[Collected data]
================================

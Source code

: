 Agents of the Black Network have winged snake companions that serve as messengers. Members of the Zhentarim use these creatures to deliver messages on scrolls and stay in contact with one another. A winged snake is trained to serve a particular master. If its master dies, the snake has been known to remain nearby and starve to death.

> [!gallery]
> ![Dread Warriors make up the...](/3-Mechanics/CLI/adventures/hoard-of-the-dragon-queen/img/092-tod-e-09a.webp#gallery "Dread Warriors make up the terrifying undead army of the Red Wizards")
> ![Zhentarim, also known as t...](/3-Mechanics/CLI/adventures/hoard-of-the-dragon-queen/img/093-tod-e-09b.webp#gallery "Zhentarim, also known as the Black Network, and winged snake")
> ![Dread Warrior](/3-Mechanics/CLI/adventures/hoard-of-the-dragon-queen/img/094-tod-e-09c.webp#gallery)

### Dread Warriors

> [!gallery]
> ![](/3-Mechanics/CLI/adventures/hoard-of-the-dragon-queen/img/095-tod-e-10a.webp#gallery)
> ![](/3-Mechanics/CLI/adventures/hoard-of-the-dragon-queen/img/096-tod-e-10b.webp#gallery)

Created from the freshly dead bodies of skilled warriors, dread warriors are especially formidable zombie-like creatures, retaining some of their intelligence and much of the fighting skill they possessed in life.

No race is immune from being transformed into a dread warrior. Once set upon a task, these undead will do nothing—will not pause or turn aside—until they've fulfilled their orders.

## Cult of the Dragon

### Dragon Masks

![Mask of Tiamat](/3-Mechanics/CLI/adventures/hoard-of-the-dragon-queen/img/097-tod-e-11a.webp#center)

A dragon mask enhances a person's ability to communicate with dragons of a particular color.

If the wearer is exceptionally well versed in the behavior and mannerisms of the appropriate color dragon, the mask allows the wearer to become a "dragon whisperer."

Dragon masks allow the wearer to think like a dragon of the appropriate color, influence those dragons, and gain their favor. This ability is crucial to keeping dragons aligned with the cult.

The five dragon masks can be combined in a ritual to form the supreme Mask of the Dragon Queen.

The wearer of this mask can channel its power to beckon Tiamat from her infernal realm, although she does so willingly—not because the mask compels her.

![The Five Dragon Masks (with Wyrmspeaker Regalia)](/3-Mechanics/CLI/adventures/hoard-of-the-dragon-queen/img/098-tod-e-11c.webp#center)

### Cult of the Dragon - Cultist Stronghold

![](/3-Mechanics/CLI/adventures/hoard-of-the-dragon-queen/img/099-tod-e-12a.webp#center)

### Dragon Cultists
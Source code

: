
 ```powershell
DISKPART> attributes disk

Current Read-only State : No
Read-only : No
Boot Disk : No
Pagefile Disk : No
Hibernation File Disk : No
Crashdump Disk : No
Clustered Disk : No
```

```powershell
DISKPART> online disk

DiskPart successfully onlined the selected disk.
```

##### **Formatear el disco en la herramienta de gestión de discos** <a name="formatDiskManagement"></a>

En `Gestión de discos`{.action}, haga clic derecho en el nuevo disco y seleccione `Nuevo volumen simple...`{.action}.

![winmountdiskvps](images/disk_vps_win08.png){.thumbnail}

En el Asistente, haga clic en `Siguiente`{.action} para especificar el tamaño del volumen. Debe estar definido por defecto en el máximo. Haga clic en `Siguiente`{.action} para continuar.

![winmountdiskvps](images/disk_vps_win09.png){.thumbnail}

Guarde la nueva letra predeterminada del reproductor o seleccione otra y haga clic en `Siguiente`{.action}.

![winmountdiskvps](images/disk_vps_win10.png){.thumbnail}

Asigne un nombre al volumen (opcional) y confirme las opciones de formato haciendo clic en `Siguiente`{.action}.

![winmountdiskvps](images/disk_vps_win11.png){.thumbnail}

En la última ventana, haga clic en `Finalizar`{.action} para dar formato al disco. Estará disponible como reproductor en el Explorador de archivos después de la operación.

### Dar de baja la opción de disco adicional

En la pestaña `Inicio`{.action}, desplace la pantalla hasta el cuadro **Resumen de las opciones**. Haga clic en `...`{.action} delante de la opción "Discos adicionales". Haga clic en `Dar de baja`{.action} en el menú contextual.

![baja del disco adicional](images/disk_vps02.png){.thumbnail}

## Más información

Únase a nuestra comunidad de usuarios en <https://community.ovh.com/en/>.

================================

Aim of the exercise:
Line by line, retype the records with no changes.

Written response:
Source code

: Agents of the Black Network have winged snake companions that serve as messengers. Members of the Zhentarim use these creatures to deliver messages on scrolls and stay in contact with one another. A winged snake is trained to serve a particular master. If its master dies, the snake has been known to remain nearby and starve to death.

> [!gallery]
> ![Dread Warriors make up the...](/3-Mechanics/CLI/adventures/hoard-of-the-dragon-queen/img/092-tod-e-09a.webp#gallery "Dread Warriors make up the terrifying undead army of the Red Wizards")
> ![Zhentarim, also known as t...](/3-Mechanics/CLI/adventures/hoard-of-the-dragon-queen/img/093-tod-e-09b.webp#gallery "Zhentarim, also known as the Black Network, and winged snake")
> ![Dread Warrior](/3-Mechanics/CLI/adventures/hoard-of-the-dragon-queen/img/094-tod-e-09c.webp#gallery)

### Dread Warriors

> [!gallery]
> ![](/3-Mechanics/CLI/adventures/hoard-of-the-dragon-queen/img/095-tod-e-10a.webp#gallery)
> ![](/3-Mechanics/CLI/adventures/hoard-of-the-dragon-queen/img/096-tod-e-10b.webp#gallery)

Created from the freshly dead bodies of skilled warriors, dread warriors are especially formidable zombie-like creatures, retaining some of their intelligence and much of the fighting skill they possessed in life.

No race is immune from being transformed into a dread warrior. Once set upon a task, these undead will do nothing—will not pause or turn aside—until they've fulfilled their orders.

## Cult of the Dragon

### Dragon Masks

![Mask of Tiamat](/3-Mechanics/CLI/adventures/hoard-of-the-dragon-queen/img/097-tod-e-11a.webp#center)

A dragon mask enhances a person's ability to communicate with dragons of a particular color.

If the wearer is exceptionally well versed in the behavior and mannerisms of the appropriate color dragon, the mask allows the wearer to become a "dragon whisperer."

Dragon masks allow the wearer to think like a dragon of the appropriate color, influence those dragons, and gain their favor. This ability is crucial to keeping dragons aligned with the cult.

The five dragon masks can be combined in a ritual to form the supreme Mask of the Dragon Queen.

The wearer of this mask can channel its power to beckon Tiamat from her infernal realm, although she does so willingly—not because the mask compels her.

![The Five Dragon Masks (with Wyrmspeaker Regalia)](/3-Mechanics/CLI/adventures/hoard-of-the-dragon-queen/img/098-tod-e-11c.webp#center)

### Cult of the Dragon - Cultist Stronghold

![](/3-Mechanics/CLI/adventures/hoard-of-the-dragon-queen/img/099-tod-e-12a.webp#center)

### Dragon Cultists
Source code

:
 ```powershell
DISKPART> attributes disk

Current Read-only State : No
Read-only : No
Boot Disk : No
Pagefile Disk : No
Hibernation File Disk : No
Crashdump Disk : No
Clustered Disk : No
```

```powershell
DISKPART> online disk

DiskPart successfully onlined the selected disk.
```

##### **Formatear el disco en la herramienta de gestión de discos** <a name="formatDiskManagement"></a>

En `Gestión de discos`{.action}, haga clic derecho en el nuevo disco y seleccione `Nuevo volumen simple...`{.action}.

![winmountdiskvps](images/disk_vps_win08.png){.thumbnail}

En el Asistente, haga clic en `Siguiente`{.action} para especificar el tamaño del volumen. Debe estar definido por defecto en el máximo. Haga clic en `Siguiente`{.action} para continuar.

![winmountdiskvps](images/disk_vps_win09.png){.thumbnail}

Guarde la nueva letra predeterminada del reproductor o seleccione otra y haga clic en `Siguiente`{.action}.

![winmountdiskvps](images/disk_vps_win10.png){.thumbnail}

Asigne un nombre al volumen (opcional) y confirme las opciones de formato haciendo clic en `Siguiente`{.action}.

![winmountdiskvps](images/disk_vps_win11.png){.thumbnail}

En la última ventana, haga clic en `Finalizar`{.action} para dar formato al disco. Estará disponible como reproductor en el Explorador de archivos después de la operación.

### Dar de baja la opción de disco adicional

En la pestaña `Inicio`{.action}, desplace la pantalla hasta el cuadro **Resumen de las opciones**. Haga clic en `...`{.action} delante de la opción "Discos adicionales". Haga clic en `Dar de baja`{.action} en el menú contextual.

![baja del disco adicional](images/disk_vps02.png){.thumbnail}

## Más información

Únase a nuestra comunidad de usuarios en <https://community.ovh.com/en/>.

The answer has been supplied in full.